▶ [Your instructions]: The reply should contain the full listing exactly as written and no pictures at all.

▶ [Exercise data]:
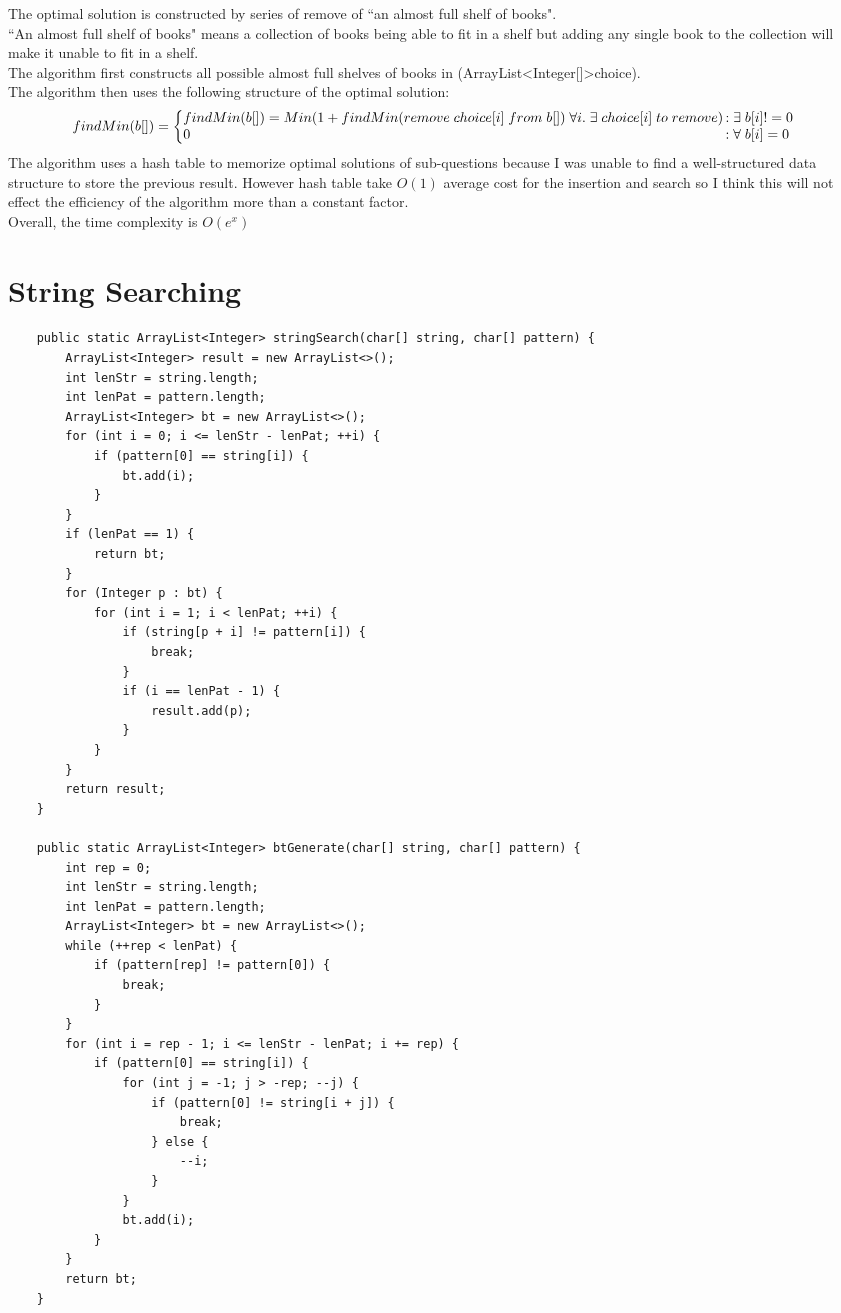 \documentclass[10pt,twoside,a4paper]{article}
\begin{document}
The optimal solution is constructed by series of remove of ``an almost full shelf of books".
\\``An almost full shelf of books" means a collection of books being able to fit in a shelf but adding any single book to the collection will make it unable to fit in a shelf.
\\The algorithm first constructs all possible almost full shelves of books in (ArrayList\textless Integer[]\textgreater choice).
\\The algorithm then uses the following structure of the optimal solution:
\[
findMin(b[]) = \left\{
\begin{array}{@{}l@{\thinspace}l}
\text{$findMin(b[]) = Min(1+findMin(remove\; choice[i]\; from\; b[])\; \forall i.\; \exists\;  choice[i]\; to\; remove)$} &: \text{$\exists\; b[i]!=0$}\\
\text{$0$} &: \text{$\forall\; b[i]=0$}\
\end{array}
\right.
\]
The algorithm uses a hash table to memorize optimal solutions of sub-questions because I was unable to find a well-structured data structure to store the previous result. However hash table take $O(1)$ average cost for the insertion and search so I think this will not effect the efficiency of the algorithm more than a constant factor.
\\Overall, the time complexity is $O(e^x)$
\section{String Searching}
\begin{lstlisting}
	public static ArrayList<Integer> stringSearch(char[] string, char[] pattern) {
		ArrayList<Integer> result = new ArrayList<>();
		int lenStr = string.length;
		int lenPat = pattern.length;
		ArrayList<Integer> bt = new ArrayList<>();
		for (int i = 0; i <= lenStr - lenPat; ++i) {
			if (pattern[0] == string[i]) {
				bt.add(i);
			}
		}
		if (lenPat == 1) {
			return bt;
		}
		for (Integer p : bt) {
			for (int i = 1; i < lenPat; ++i) {
				if (string[p + i] != pattern[i]) {
					break;
				}
				if (i == lenPat - 1) {
					result.add(p);
				}
			}
		}
		return result;
	}

	public static ArrayList<Integer> btGenerate(char[] string, char[] pattern) {
		int rep = 0;
		int lenStr = string.length;
		int lenPat = pattern.length;
		ArrayList<Integer> bt = new ArrayList<>();
		while (++rep < lenPat) {
			if (pattern[rep] != pattern[0]) {
				break;
			}
		}
		for (int i = rep - 1; i <= lenStr - lenPat; i += rep) {
			if (pattern[0] == string[i]) {
				for (int j = -1; j > -rep; --j) {
					if (pattern[0] != string[i + j]) {
						break;
					} else {
						--i;
					}
				}
				bt.add(i);
			}
		}
		return bt;
	}
\end{lstlisting}
\end{document}
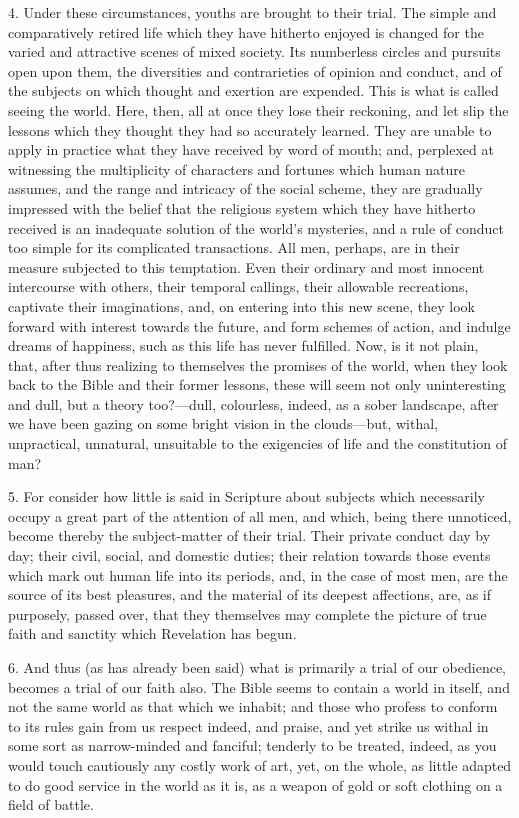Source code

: 4. Under these circumstances, youths are brought to their trial.
The simple and comparatively retired life which they have hitherto
enjoyed is changed for the varied and attractive scenes of mixed
society. Its numberless circles and pursuits open upon them, the
diversities and contrarieties of opinion and conduct, and of the
subjects on which thought and exertion are expended. This is what is
called seeing the world. Here, then, all at once they lose their
reckoning, and let slip the lessons which they thought they had so
accurately learned. They are unable to apply in practice what they
have received by word of mouth; and, perplexed at witnessing the
multiplicity of characters and fortunes which human nature assumes,
and the range and intricacy of the social scheme, they are gradually
impressed with the belief that the religious system which they have
hitherto received is an inadequate solution of the world's mysteries,
and a rule of conduct too simple for its complicated transactions. All
men, perhaps, are in their measure subjected to this temptation. Even
their ordinary and most innocent intercourse with others, their
temporal callings, their allowable recreations, captivate their
imaginations, and, on entering into this new scene, they look forward
with interest towards the future, and form schemes of action, and
indulge dreams of happiness, such as this life has never fulfilled.
Now, is it not plain, that, after thus realizing to themselves the
promises of the world, when they look back to the Bible and their
former lessons, these will seem not only uninteresting and dull, but a
theory too?—dull, colourless, indeed, as a sober landscape, after we
have been gazing on some bright vision in the clouds—but, withal,
unpractical, unnatural, unsuitable to the exigencies of life and the
constitution of man?

5. For consider how little is said in Scripture about subjects
which necessarily occupy a great part of the attention of all men, and
which, being there unnoticed, become thereby the subject-matter of
their trial. Their private conduct day by day; their civil, social,
and domestic duties; their relation towards those events which mark
out human life into its periods, and, in the case of most men, are the
source of its best pleasures, and the material of its deepest
affections, are, as if purposely, passed over, that they themselves
may complete the picture of true faith and sanctity which Revelation
has begun.

6. And thus (as has already been said) what is primarily a trial of
our obedience, becomes a trial of our faith also. The Bible seems to
contain a world in itself, and not the same world as that which we
inhabit; and those who profess to conform to its rules gain from us
respect indeed, and praise, and yet strike us withal in some sort as
narrow-minded and fanciful; tenderly to be treated, indeed, as you
would touch cautiously any costly work of art, yet, on the whole, as
little adapted to do good service in the world as it is, as a weapon
of gold or soft clothing on a field of battle.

▶ [Result]:
 \documentclass[10pt,twoside,a4paper]{article}
\begin{document}
The optimal solution is constructed by series of remove of ``an almost full shelf of books".
\\``An almost full shelf of books" means a collection of books being able to fit in a shelf but adding any single book to the collection will make it unable to fit in a shelf.
\\The algorithm first constructs all possible almost full shelves of books in (ArrayList\textless Integer[]\textgreater choice).
\\The algorithm then uses the following structure of the optimal solution:
\[
findMin(b[]) = \left\{
\begin{array}{@{}l@{\thinspace}l}
\text{$findMin(b[]) = Min(1+findMin(remove\; choice[i]\; from\; b[])\; \forall i.\; \exists\;  choice[i]\; to\; remove)$} &: \text{$\exists\; b[i]!=0$}\\
\text{$0$} &: \text{$\forall\; b[i]=0$}\
\end{array}
\right.
\]
The algorithm uses a hash table to memorize optimal solutions of sub-questions because I was unable to find a well-structured data structure to store the previous result. However hash table take $O(1)$ average cost for the insertion and search so I think this will not effect the efficiency of the algorithm more than a constant factor.
\\Overall, the time complexity is $O(e^x)$
\section{String Searching}
\begin{lstlisting}
	public static ArrayList<Integer> stringSearch(char[] string, char[] pattern) {
		ArrayList<Integer> result = new ArrayList<>();
		int lenStr = string.length;
		int lenPat = pattern.length;
		ArrayList<Integer> bt = new ArrayList<>();
		for (int i = 0; i <= lenStr - lenPat; ++i) {
			if (pattern[0] == string[i]) {
				bt.add(i);
			}
		}
		if (lenPat == 1) {
			return bt;
		}
		for (Integer p : bt) {
			for (int i = 1; i < lenPat; ++i) {
				if (string[p + i] != pattern[i]) {
					break;
				}
				if (i == lenPat - 1) {
					result.add(p);
				}
			}
		}
		return result;
	}

	public static ArrayList<Integer> btGenerate(char[] string, char[] pattern) {
		int rep = 0;
		int lenStr = string.length;
		int lenPat = pattern.length;
		ArrayList<Integer> bt = new ArrayList<>();
		while (++rep < lenPat) {
			if (pattern[rep] != pattern[0]) {
				break;
			}
		}
		for (int i = rep - 1; i <= lenStr - lenPat; i += rep) {
			if (pattern[0] == string[i]) {
				for (int j = -1; j > -rep; --j) {
					if (pattern[0] != string[i + j]) {
						break;
					} else {
						--i;
					}
				}
				bt.add(i);
			}
		}
		return bt;
	}
\end{lstlisting}
\end{document}
Source code

: 4. Under these circumstances, youths are brought to their trial.
The simple and comparatively retired life which they have hitherto
enjoyed is changed for the varied and attractive scenes of mixed
society. Its numberless circles and pursuits open upon them, the
diversities and contrarieties of opinion and conduct, and of the
subjects on which thought and exertion are expended. This is what is
called seeing the world. Here, then, all at once they lose their
reckoning, and let slip the lessons which they thought they had so
accurately learned. They are unable to apply in practice what they
have received by word of mouth; and, perplexed at witnessing the
multiplicity of characters and fortunes which human nature assumes,
and the range and intricacy of the social scheme, they are gradually
impressed with the belief that the religious system which they have
hitherto received is an inadequate solution of the world's mysteries,
and a rule of conduct too simple for its complicated transactions. All
men, perhaps, are in their measure subjected to this temptation. Even
their ordinary and most innocent intercourse with others, their
temporal callings, their allowable recreations, captivate their
imaginations, and, on entering into this new scene, they look forward
with interest towards the future, and form schemes of action, and
indulge dreams of happiness, such as this life has never fulfilled.
Now, is it not plain, that, after thus realizing to themselves the
promises of the world, when they look back to the Bible and their
former lessons, these will seem not only uninteresting and dull, but a
theory too?—dull, colourless, indeed, as a sober landscape, after we
have been gazing on some bright vision in the clouds—but, withal,
unpractical, unnatural, unsuitable to the exigencies of life and the
constitution of man?

5. For consider how little is said in Scripture about subjects
which necessarily occupy a great part of the attention of all men, and
which, being there unnoticed, become thereby the subject-matter of
their trial. Their private conduct day by day; their civil, social,
and domestic duties; their relation towards those events which mark
out human life into its periods, and, in the case of most men, are the
source of its best pleasures, and the material of its deepest
affections, are, as if purposely, passed over, that they themselves
may complete the picture of true faith and sanctity which Revelation
has begun.

6. And thus (as has already been said) what is primarily a trial of
our obedience, becomes a trial of our faith also. The Bible seems to
contain a world in itself, and not the same world as that which we
inhabit; and those who profess to conform to its rules gain from us
respect indeed, and praise, and yet strike us withal in some sort as
narrow-minded and fanciful; tenderly to be treated, indeed, as you
would touch cautiously any costly work of art, yet, on the whole, as
little adapted to do good service in the world as it is, as a weapon
of gold or soft clothing on a field of battle.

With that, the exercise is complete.